Data records:
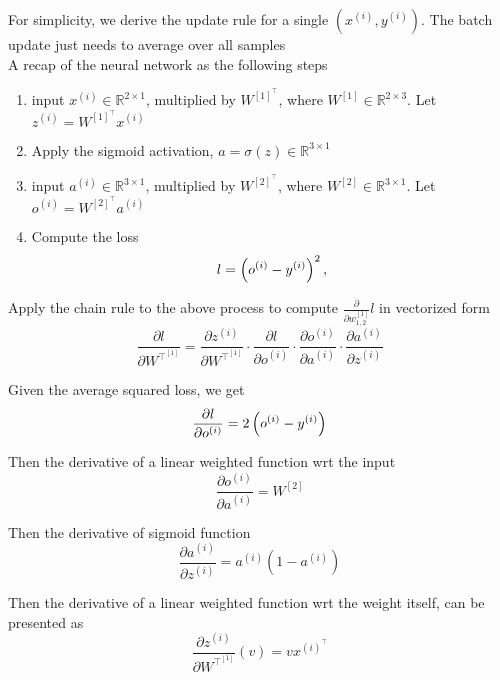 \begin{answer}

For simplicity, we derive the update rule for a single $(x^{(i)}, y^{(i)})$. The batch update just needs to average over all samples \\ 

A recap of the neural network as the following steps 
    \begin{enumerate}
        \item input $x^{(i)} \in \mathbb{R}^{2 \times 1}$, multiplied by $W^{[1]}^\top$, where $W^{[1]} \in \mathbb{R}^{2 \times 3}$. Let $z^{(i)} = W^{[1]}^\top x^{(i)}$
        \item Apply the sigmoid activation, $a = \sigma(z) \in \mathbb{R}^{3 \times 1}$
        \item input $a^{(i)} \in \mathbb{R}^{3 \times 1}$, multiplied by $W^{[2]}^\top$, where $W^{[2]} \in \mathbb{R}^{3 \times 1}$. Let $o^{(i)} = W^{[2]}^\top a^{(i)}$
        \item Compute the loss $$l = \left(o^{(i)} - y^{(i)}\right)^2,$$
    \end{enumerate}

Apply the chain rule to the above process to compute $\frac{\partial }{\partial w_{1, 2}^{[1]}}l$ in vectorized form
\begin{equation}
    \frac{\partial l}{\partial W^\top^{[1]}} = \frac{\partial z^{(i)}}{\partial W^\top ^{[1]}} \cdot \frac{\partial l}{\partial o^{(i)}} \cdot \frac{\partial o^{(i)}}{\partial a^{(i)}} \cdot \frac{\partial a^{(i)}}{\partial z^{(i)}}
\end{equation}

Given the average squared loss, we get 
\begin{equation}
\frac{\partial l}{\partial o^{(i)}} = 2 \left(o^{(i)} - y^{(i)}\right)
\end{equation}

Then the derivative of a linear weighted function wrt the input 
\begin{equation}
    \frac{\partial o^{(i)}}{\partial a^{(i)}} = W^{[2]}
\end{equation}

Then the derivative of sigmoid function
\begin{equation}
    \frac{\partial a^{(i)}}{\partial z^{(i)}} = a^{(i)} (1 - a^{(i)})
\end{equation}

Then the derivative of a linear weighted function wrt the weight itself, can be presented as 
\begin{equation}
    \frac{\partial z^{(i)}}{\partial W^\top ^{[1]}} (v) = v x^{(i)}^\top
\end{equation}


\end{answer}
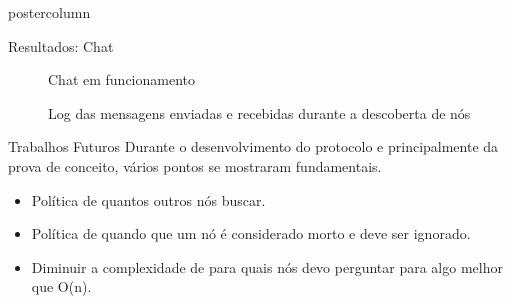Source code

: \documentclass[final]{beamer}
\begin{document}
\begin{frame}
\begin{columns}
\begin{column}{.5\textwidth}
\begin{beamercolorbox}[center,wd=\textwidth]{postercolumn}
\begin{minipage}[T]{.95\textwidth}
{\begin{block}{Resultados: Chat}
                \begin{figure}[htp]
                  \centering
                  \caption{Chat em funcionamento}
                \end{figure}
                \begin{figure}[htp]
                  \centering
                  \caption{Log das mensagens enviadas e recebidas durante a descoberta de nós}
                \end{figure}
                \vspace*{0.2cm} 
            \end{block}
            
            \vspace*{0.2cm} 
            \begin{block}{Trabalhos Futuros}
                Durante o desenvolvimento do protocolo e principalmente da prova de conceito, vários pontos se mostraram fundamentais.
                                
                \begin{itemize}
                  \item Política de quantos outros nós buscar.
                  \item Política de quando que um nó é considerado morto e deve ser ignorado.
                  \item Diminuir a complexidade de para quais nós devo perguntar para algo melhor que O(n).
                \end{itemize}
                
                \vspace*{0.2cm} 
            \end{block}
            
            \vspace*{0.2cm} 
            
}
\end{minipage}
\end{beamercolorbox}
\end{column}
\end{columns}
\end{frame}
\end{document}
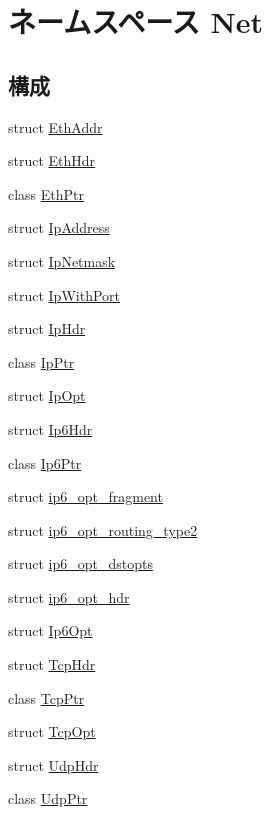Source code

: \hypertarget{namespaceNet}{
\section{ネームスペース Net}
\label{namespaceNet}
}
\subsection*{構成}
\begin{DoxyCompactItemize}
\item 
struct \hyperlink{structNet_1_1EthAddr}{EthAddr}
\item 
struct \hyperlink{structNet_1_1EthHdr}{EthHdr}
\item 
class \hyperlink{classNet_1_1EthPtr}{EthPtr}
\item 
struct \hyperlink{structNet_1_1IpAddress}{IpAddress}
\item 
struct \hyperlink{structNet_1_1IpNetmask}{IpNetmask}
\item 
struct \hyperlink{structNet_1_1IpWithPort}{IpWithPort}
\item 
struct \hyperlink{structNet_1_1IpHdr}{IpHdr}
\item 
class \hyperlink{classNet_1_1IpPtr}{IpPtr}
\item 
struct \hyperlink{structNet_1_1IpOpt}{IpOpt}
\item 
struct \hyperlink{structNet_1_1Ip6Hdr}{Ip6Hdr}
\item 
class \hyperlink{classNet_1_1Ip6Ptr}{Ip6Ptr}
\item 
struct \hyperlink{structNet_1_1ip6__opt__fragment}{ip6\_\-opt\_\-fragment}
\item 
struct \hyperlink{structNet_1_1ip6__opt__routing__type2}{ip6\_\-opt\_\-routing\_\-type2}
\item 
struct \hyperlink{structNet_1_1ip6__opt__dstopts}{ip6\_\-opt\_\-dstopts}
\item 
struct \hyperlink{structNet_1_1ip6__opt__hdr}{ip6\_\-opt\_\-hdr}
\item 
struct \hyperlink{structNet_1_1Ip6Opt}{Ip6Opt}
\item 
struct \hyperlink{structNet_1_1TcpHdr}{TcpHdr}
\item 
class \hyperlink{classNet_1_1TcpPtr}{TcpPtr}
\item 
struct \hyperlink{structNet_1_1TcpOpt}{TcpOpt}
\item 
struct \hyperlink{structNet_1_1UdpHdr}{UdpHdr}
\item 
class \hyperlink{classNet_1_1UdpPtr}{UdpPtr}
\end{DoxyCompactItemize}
==
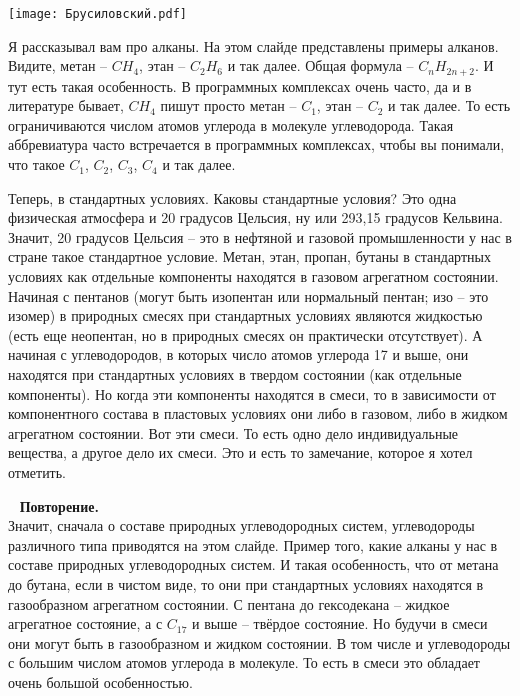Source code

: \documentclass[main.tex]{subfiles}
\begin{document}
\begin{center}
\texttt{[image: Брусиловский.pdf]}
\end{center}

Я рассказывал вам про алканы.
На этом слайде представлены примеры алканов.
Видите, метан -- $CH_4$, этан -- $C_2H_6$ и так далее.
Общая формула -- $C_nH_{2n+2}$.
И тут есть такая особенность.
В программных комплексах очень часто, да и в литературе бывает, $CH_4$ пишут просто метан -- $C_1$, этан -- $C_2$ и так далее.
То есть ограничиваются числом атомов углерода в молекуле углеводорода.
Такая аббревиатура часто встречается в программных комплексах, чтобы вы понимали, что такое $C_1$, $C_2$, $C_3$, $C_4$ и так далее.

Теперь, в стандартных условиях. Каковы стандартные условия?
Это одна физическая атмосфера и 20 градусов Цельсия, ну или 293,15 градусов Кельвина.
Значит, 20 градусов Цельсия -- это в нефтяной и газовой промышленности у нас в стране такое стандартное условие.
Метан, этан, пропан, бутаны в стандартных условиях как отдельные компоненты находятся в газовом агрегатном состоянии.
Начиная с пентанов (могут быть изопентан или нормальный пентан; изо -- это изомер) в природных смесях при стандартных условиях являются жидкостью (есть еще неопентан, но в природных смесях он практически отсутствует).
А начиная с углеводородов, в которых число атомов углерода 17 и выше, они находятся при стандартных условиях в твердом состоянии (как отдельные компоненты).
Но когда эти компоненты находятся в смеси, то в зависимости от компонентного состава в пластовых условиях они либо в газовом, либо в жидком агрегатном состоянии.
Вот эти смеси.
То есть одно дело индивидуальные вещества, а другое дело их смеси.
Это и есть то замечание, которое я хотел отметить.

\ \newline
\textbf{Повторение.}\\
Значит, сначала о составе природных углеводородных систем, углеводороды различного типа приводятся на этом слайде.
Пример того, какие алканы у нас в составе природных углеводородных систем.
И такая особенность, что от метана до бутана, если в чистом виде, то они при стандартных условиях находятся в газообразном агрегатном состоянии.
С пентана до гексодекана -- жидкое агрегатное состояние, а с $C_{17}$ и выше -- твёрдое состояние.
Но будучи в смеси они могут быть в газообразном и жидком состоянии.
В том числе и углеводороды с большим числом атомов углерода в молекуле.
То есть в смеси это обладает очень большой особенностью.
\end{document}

EXERCISE DIRECTIONS → Go through the entries above and copy each line holding the string "DoxyCompactItemize".

RESULT OF THE TASK →
\begin{DoxyCompactItemize}
\end{DoxyCompactItemize}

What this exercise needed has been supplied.